_Requirement_. Please copy the data exactly as it stands, minus the images.

++++++

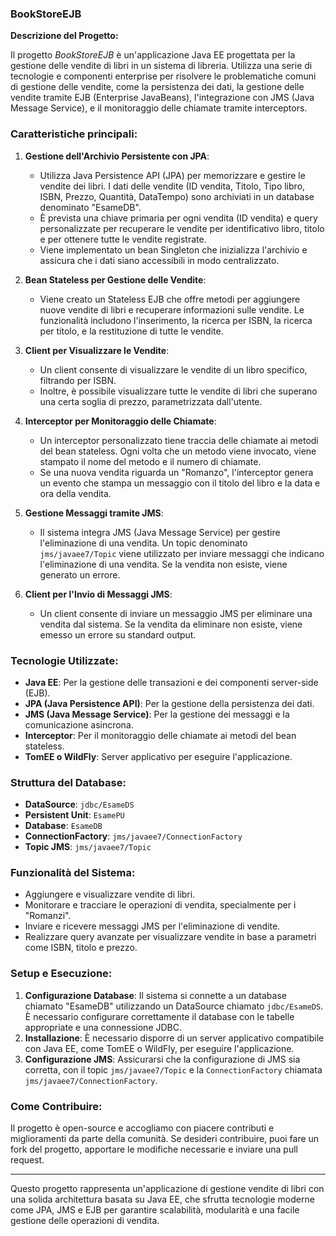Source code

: ### BookStoreEJB
**Descrizione del Progetto:**

Il progetto *BookStoreEJB* è un'applicazione Java EE progettata per la gestione delle vendite di libri in un sistema di libreria. Utilizza una serie di tecnologie e componenti enterprise per risolvere le problematiche comuni di gestione delle vendite, come la persistenza dei dati, la gestione delle vendite tramite EJB (Enterprise JavaBeans), l'integrazione con JMS (Java Message Service), e il monitoraggio delle chiamate tramite interceptors.

### Caratteristiche principali:
1. **Gestione dell'Archivio Persistente con JPA**:
   - Utilizza Java Persistence API (JPA) per memorizzare e gestire le vendite dei libri. I dati delle vendite (ID vendita, Titolo, Tipo libro, ISBN, Prezzo, Quantità, DataTempo) sono archiviati in un database denominato "EsameDB".
   - È prevista una chiave primaria per ogni vendita (ID vendita) e query personalizzate per recuperare le vendite per identificativo libro, titolo e per ottenere tutte le vendite registrate.
   - Viene implementato un bean Singleton che inizializza l'archivio e assicura che i dati siano accessibili in modo centralizzato.

2. **Bean Stateless per Gestione delle Vendite**:
   - Viene creato un Stateless EJB che offre metodi per aggiungere nuove vendite di libri e recuperare informazioni sulle vendite. Le funzionalità includono l'inserimento, la ricerca per ISBN, la ricerca per titolo, e la restituzione di tutte le vendite.

3. **Client per Visualizzare le Vendite**:
   - Un client consente di visualizzare le vendite di un libro specifico, filtrando per ISBN.
   - Inoltre, è possibile visualizzare tutte le vendite di libri che superano una certa soglia di prezzo, parametrizzata dall'utente.

4. **Interceptor per Monitoraggio delle Chiamate**:
   - Un interceptor personalizzato tiene traccia delle chiamate ai metodi del bean stateless. Ogni volta che un metodo viene invocato, viene stampato il nome del metodo e il numero di chiamate. 
   - Se una nuova vendita riguarda un "Romanzo", l'interceptor genera un evento che stampa un messaggio con il titolo del libro e la data e ora della vendita.

5. **Gestione Messaggi tramite JMS**:
   - Il sistema integra JMS (Java Message Service) per gestire l'eliminazione di una vendita. Un topic denominato `jms/javaee7/Topic` viene utilizzato per inviare messaggi che indicano l'eliminazione di una vendita. Se la vendita non esiste, viene generato un errore.

6. **Client per l'Invio di Messaggi JMS**:
   - Un client consente di inviare un messaggio JMS per eliminare una vendita dal sistema. Se la vendita da eliminare non esiste, viene emesso un errore su standard output.

### Tecnologie Utilizzate:
- **Java EE**: Per la gestione delle transazioni e dei componenti server-side (EJB).
- **JPA (Java Persistence API)**: Per la gestione della persistenza dei dati.
- **JMS (Java Message Service)**: Per la gestione dei messaggi e la comunicazione asincrona.
- **Interceptor**: Per il monitoraggio delle chiamate ai metodi del bean stateless.
- **TomEE o WildFly**: Server applicativo per eseguire l'applicazione.

### Struttura del Database:
- **DataSource**: `jdbc/EsameDS`
- **Persistent Unit**: `EsamePU`
- **Database**: `EsameDB`
- **ConnectionFactory**: `jms/javaee7/ConnectionFactory`
- **Topic JMS**: `jms/javaee7/Topic`

### Funzionalità del Sistema:
- Aggiungere e visualizzare vendite di libri.
- Monitorare e tracciare le operazioni di vendita, specialmente per i "Romanzi".
- Inviare e ricevere messaggi JMS per l'eliminazione di vendite.
- Realizzare query avanzate per visualizzare vendite in base a parametri come ISBN, titolo e prezzo.

### Setup e Esecuzione:
1. **Configurazione Database**: Il sistema si connette a un database chiamato "EsameDB" utilizzando un DataSource chiamato `jdbc/EsameDS`. È necessario configurare correttamente il database con le tabelle appropriate e una connessione JDBC.
2. **Installazione**: È necessario disporre di un server applicativo compatibile con Java EE, come TomEE o WildFly, per eseguire l'applicazione.
3. **Configurazione JMS**: Assicurarsi che la configurazione di JMS sia corretta, con il topic `jms/javaee7/Topic` e la `ConnectionFactory` chiamata `jms/javaee7/ConnectionFactory`.

### Come Contribuire:
Il progetto è open-source e accogliamo con piacere contributi e miglioramenti da parte della comunità. Se desideri contribuire, puoi fare un fork del progetto, apportare le modifiche necessarie e inviare una pull request.

---

Questo progetto rappresenta un'applicazione di gestione vendite di libri con una solida architettura basata su Java EE, che sfrutta tecnologie moderne come JPA, JMS e EJB per garantire scalabilità, modularità e una facile gestione delle operazioni di vendita.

++++++

_Your solution_.
Source code

: ### BookStoreEJB
**Descrizione del Progetto:**

Il progetto *BookStoreEJB* è un'applicazione Java EE progettata per la gestione delle vendite di libri in un sistema di libreria. Utilizza una serie di tecnologie e componenti enterprise per risolvere le problematiche comuni di gestione delle vendite, come la persistenza dei dati, la gestione delle vendite tramite EJB (Enterprise JavaBeans), l'integrazione con JMS (Java Message Service), e il monitoraggio delle chiamate tramite interceptors.

### Caratteristiche principali:
1. **Gestione dell'Archivio Persistente con JPA**:
   - Utilizza Java Persistence API (JPA) per memorizzare e gestire le vendite dei libri. I dati delle vendite (ID vendita, Titolo, Tipo libro, ISBN, Prezzo, Quantità, DataTempo) sono archiviati in un database denominato "EsameDB".
   - È prevista una chiave primaria per ogni vendita (ID vendita) e query personalizzate per recuperare le vendite per identificativo libro, titolo e per ottenere tutte le vendite registrate.
   - Viene implementato un bean Singleton che inizializza l'archivio e assicura che i dati siano accessibili in modo centralizzato.

2. **Bean Stateless per Gestione delle Vendite**:
   - Viene creato un Stateless EJB che offre metodi per aggiungere nuove vendite di libri e recuperare informazioni sulle vendite. Le funzionalità includono l'inserimento, la ricerca per ISBN, la ricerca per titolo, e la restituzione di tutte le vendite.

3. **Client per Visualizzare le Vendite**:
   - Un client consente di visualizzare le vendite di un libro specifico, filtrando per ISBN.
   - Inoltre, è possibile visualizzare tutte le vendite di libri che superano una certa soglia di prezzo, parametrizzata dall'utente.

4. **Interceptor per Monitoraggio delle Chiamate**:
   - Un interceptor personalizzato tiene traccia delle chiamate ai metodi del bean stateless. Ogni volta che un metodo viene invocato, viene stampato il nome del metodo e il numero di chiamate. 
   - Se una nuova vendita riguarda un "Romanzo", l'interceptor genera un evento che stampa un messaggio con il titolo del libro e la data e ora della vendita.

5. **Gestione Messaggi tramite JMS**:
   - Il sistema integra JMS (Java Message Service) per gestire l'eliminazione di una vendita. Un topic denominato `jms/javaee7/Topic` viene utilizzato per inviare messaggi che indicano l'eliminazione di una vendita. Se la vendita non esiste, viene generato un errore.

6. **Client per l'Invio di Messaggi JMS**:
   - Un client consente di inviare un messaggio JMS per eliminare una vendita dal sistema. Se la vendita da eliminare non esiste, viene emesso un errore su standard output.

### Tecnologie Utilizzate:
- **Java EE**: Per la gestione delle transazioni e dei componenti server-side (EJB).
- **JPA (Java Persistence API)**: Per la gestione della persistenza dei dati.
- **JMS (Java Message Service)**: Per la gestione dei messaggi e la comunicazione asincrona.
- **Interceptor**: Per il monitoraggio delle chiamate ai metodi del bean stateless.
- **TomEE o WildFly**: Server applicativo per eseguire l'applicazione.

### Struttura del Database:
- **DataSource**: `jdbc/EsameDS`
- **Persistent Unit**: `EsamePU`
- **Database**: `EsameDB`
- **ConnectionFactory**: `jms/javaee7/ConnectionFactory`
- **Topic JMS**: `jms/javaee7/Topic`

### Funzionalità del Sistema:
- Aggiungere e visualizzare vendite di libri.
- Monitorare e tracciare le operazioni di vendita, specialmente per i "Romanzi".
- Inviare e ricevere messaggi JMS per l'eliminazione di vendite.
- Realizzare query avanzate per visualizzare vendite in base a parametri come ISBN, titolo e prezzo.

### Setup e Esecuzione:
1. **Configurazione Database**: Il sistema si connette a un database chiamato "EsameDB" utilizzando un DataSource chiamato `jdbc/EsameDS`. È necessario configurare correttamente il database con le tabelle appropriate e una connessione JDBC.
2. **Installazione**: È necessario disporre di un server applicativo compatibile con Java EE, come TomEE o WildFly, per eseguire l'applicazione.
3. **Configurazione JMS**: Assicurarsi che la configurazione di JMS sia corretta, con il topic `jms/javaee7/Topic` e la `ConnectionFactory` chiamata `jms/javaee7/ConnectionFactory`.

### Come Contribuire:
Il progetto è open-source e accogliamo con piacere contributi e miglioramenti da parte della comunità. Se desideri contribuire, puoi fare un fork del progetto, apportare le modifiche necessarie e inviare una pull request.

---

Questo progetto rappresenta un'applicazione di gestione vendite di libri con una solida architettura basata su Java EE, che sfrutta tecnologie moderne come JPA, JMS e EJB per garantire scalabilità, modularità e una facile gestione delle operazioni di vendita.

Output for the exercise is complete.